Data to use Block Start

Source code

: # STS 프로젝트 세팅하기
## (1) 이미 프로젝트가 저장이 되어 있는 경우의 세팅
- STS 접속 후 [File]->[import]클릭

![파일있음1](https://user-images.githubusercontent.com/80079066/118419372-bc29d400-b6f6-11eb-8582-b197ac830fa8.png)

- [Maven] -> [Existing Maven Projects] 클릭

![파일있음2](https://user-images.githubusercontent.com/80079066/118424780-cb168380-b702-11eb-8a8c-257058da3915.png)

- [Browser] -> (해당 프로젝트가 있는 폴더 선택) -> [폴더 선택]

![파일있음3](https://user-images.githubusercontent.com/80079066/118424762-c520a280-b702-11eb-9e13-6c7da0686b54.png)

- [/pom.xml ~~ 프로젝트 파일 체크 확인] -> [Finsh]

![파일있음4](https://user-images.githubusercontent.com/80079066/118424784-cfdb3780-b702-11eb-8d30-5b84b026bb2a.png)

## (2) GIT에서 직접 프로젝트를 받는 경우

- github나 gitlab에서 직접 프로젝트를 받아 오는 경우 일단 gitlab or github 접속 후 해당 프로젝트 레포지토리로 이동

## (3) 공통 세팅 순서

Data to use Block End

■ **Work order**: Your task is to write out, exactly, the line that holds "- [Maven] -> [Existing Maven Projects] 클릭" and every line after it until the records end.

■ **Problem solution**:
- [Maven] -> [Existing Maven Projects] 클릭

![파일있음2](https://user-images.githubusercontent.com/80079066/118424780-cb168380-b702-11eb-8a8c-257058da3915.png)

- [Browser] -> (해당 프로젝트가 있는 폴더 선택) -> [폴더 선택]

![파일있음3](https://user-images.githubusercontent.com/80079066/118424762-c520a280-b702-11eb-9e13-6c7da0686b54.png)

- [/pom.xml ~~ 프로젝트 파일 체크 확인] -> [Finsh]

![파일있음4](https://user-images.githubusercontent.com/80079066/118424784-cfdb3780-b702-11eb-8d30-5b84b026bb2a.png)

## (2) GIT에서 직접 프로젝트를 받는 경우

- github나 gitlab에서 직접 프로젝트를 받아 오는 경우 일단 gitlab or github 접속 후 해당 프로젝트 레포지토리로 이동

## (3) 공통 세팅 순서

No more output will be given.